Se fores grande, saibas que a
legião dos pequenos que te rodeiam nutre expectativas imensas de ti. Exigem de
ti o que neles não veem possibilidade de obter, e projetam em ti aquilo que
gostariam de ser. Mesmo que não o sejas, mesmo que te vejas pequeno para
atender às exigências, faz o teu melhor, porque é isso que se espera de um
grande. Arca com essa responsabilidade, porque a grandeza não é uma esfera que
se atinge sem portar demandas. “Vae victis!” (“Ai dos vencidos”!), gritou o
gaulês Brennus, no século quatro antes de Cristo, ao vencer os romanos e
saquear uma Roma subjugada. “Gloria victis” (“Glória aos vencidos”!), foi a
locução criada em antítese à prepotência do vencedor gaulês, que poderia ter se
poupado de entrar para a História por pronunciar frase tão infame.

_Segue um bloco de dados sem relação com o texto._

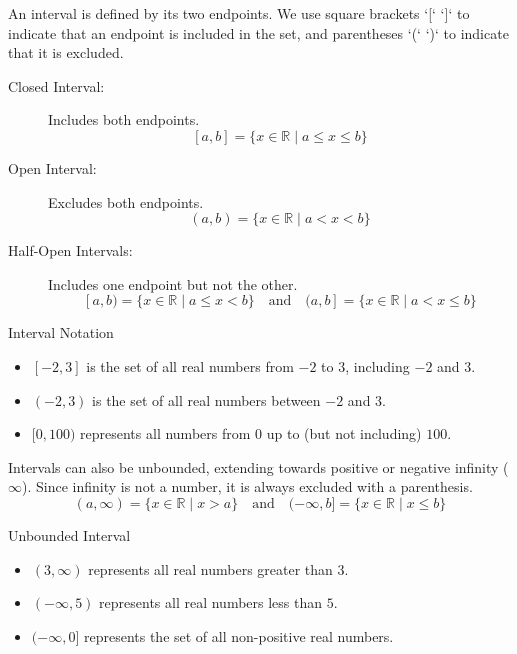 An interval is defined by its two endpoints. We use square brackets `[` `]` to indicate that an endpoint is included in the set, and parentheses `(` `)` to indicate that it is excluded.

\begin{description}
    \item[Closed Interval:] Includes both endpoints.
    \[ [a, b] = \{ x \in \mathbb{R} \mid a \leq x \leq b \} \]

    \item[Open Interval:] Excludes both endpoints.
    \[ (a, b) = \{ x \in \mathbb{R} \mid a < x < b \} \]

    \item[Half-Open Intervals:] Includes one endpoint but not the other.
    \[ [a, b) = \{ x \in \mathbb{R} \mid a \leq x < b \} \quad \text{and} \quad (a, b] = \{ x \in \mathbb{R} \mid a < x \leq b \} \]
\end{description}

\begin{example} Interval Notation
\begin{itemize}
    \item $[-2, 3]$ is the set of all real numbers from $-2$ to $3$, including $-2$ and $3$.
    \item $(-2, 3)$ is the set of all real numbers between $-2$ and $3$.
    \item $[0, 100)$ represents all numbers from $0$ up to (but not including) $100$.
\end{itemize}
\end{example}

Intervals can also be unbounded, extending towards positive or negative infinity ($\infty$). Since infinity is not a number, it is always excluded with a parenthesis.
\[ (a, \infty) = \{ x \in \mathbb{R} \mid x > a \} \quad \text{and} \quad (-\infty, b] = \{ x \in \mathbb{R} \mid x \leq b \} \]

\begin{example} Unbounded Interval
\begin{itemize}
    \item $(3, \infty)$ represents all real numbers greater than $3$.
    \item $(-\infty, 5)$ represents all real numbers less than $5$.
    \item $(-\infty, 0]$ represents the set of all non-positive real numbers.
\end{itemize}
\end{example}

É fácil,
aliás, um grande, um poderoso, assentar-se na eternidade devido à infâmia a que
se vê seduzido (e reduzido) por sua posição privilegiada.
Ao forte cabe cuidar dos mais
fracos, e não usar sua força para oprimi-los. “Junto a um grande poder, surge
uma grande responsabilidade”, já ensinava nos quadrinhos o tio do Homem-Aranha,
em diálogo eternizado pela genialidade de Stan Lee. Chefe bom não é o que impõe
temor, mas, sim, o que inspira exemplo. Difícil, isso. Não é para todos. A
altura seduz, sim, mas é prudente saber que a queda do alto costuma ser mais devastadora
do que a mera escorregadela ao nível do solo. “Vaidade das vaidades, tudo é
vaidade”, nos alerta há milênios o Eclesiastes. Vale pra todo mundo. De minha
parte, madama, sempre quis escrever uma crônica epistolar. Mesmo ciente de que
ela sempre será de segunda...
(Crônica de Marcos Fernando Kirst publicada no jornal "Pioneiro", de Caxias do Sul, em 8 de abril de 2019)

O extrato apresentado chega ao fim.